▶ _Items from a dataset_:
== Segment start ==
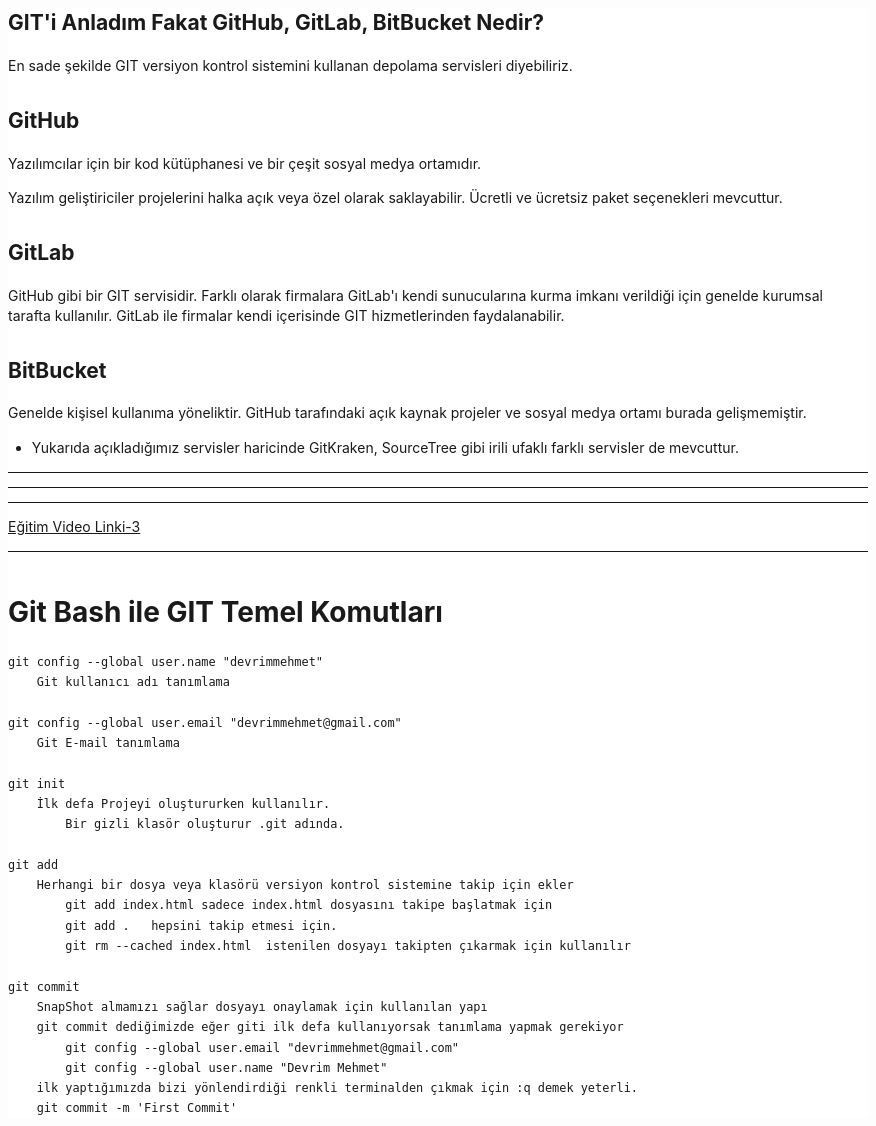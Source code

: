 ## GIT'i Anladım Fakat GitHub, GitLab, BitBucket Nedir?

En sade şekilde GIT versiyon kontrol sistemini kullanan depolama servisleri diyebiliriz.

## GitHub

Yazılımcılar için bir kod kütüphanesi ve bir çeşit sosyal medya ortamıdır.

Yazılım geliştiriciler projelerini halka açık veya özel olarak saklayabilir. Ücretli ve ücretsiz paket seçenekleri mevcuttur.

## GitLab

GitHub gibi bir GIT servisidir. Farklı olarak firmalara GitLab'ı kendi sunucularına kurma imkanı verildiği için genelde kurumsal tarafta kullanılır. GitLab ile firmalar kendi içerisinde GIT hizmetlerinden faydalanabilir.

## BitBucket

Genelde kişisel kullanıma yöneliktir. GitHub tarafındaki açık kaynak projeler ve sosyal medya ortamı burada gelişmemiştir.

* Yukarıda açıkladığımız servisler haricinde GitKraken, SourceTree gibi irili ufaklı farklı servisler de mevcuttur.

***
***
***

[Eğitim Video Linki-3](https://www.youtube.com/watch?v=Mn3lljT-nIY)

***

# Git Bash ile GIT Temel Komutları

    git config --global user.name "devrimmehmet"   
        Git kullanıcı adı tanımlama

    git config --global user.email "devrimmehmet@gmail.com"
        Git E-mail tanımlama

    git init  
        İlk defa Projeyi oluştururken kullanılır.
            Bir gizli klasör oluşturur .git adında.
    
    git add
        Herhangi bir dosya veya klasörü versiyon kontrol sistemine takip için ekler
            git add index.html sadece index.html dosyasını takipe başlatmak için
            git add .   hepsini takip etmesi için.
            git rm --cached index.html  istenilen dosyayı takipten çıkarmak için kullanılır

    git commit
        SnapShot almamızı sağlar dosyayı onaylamak için kullanılan yapı
        git commit dediğimizde eğer giti ilk defa kullanıyorsak tanımlama yapmak gerekiyor
            git config --global user.email "devrimmehmet@gmail.com"
            git config --global user.name "Devrim Mehmet"
        ilk yaptığımızda bizi yönlendirdiği renkli terminalden çıkmak için :q demek yeterli.
        git commit -m 'First Commit'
== Segment end ==
▶ _Exercise description_: The lines from the one containing "git add index.html" through the end of the data are to be copied exactly, the first and last of them included.

▶ _Expected answer_:
            git add index.html sadece index.html dosyasını takipe başlatmak için
            git add .   hepsini takip etmesi için.
            git rm --cached index.html  istenilen dosyayı takipten çıkarmak için kullanılır

    git commit
        SnapShot almamızı sağlar dosyayı onaylamak için kullanılan yapı
        git commit dediğimizde eğer giti ilk defa kullanıyorsak tanımlama yapmak gerekiyor
            git config --global user.email "devrimmehmet@gmail.com"
            git config --global user.name "Devrim Mehmet"
        ilk yaptığımızda bizi yönlendirdiği renkli terminalden çıkmak için :q demek yeterli.
        git commit -m 'First Commit'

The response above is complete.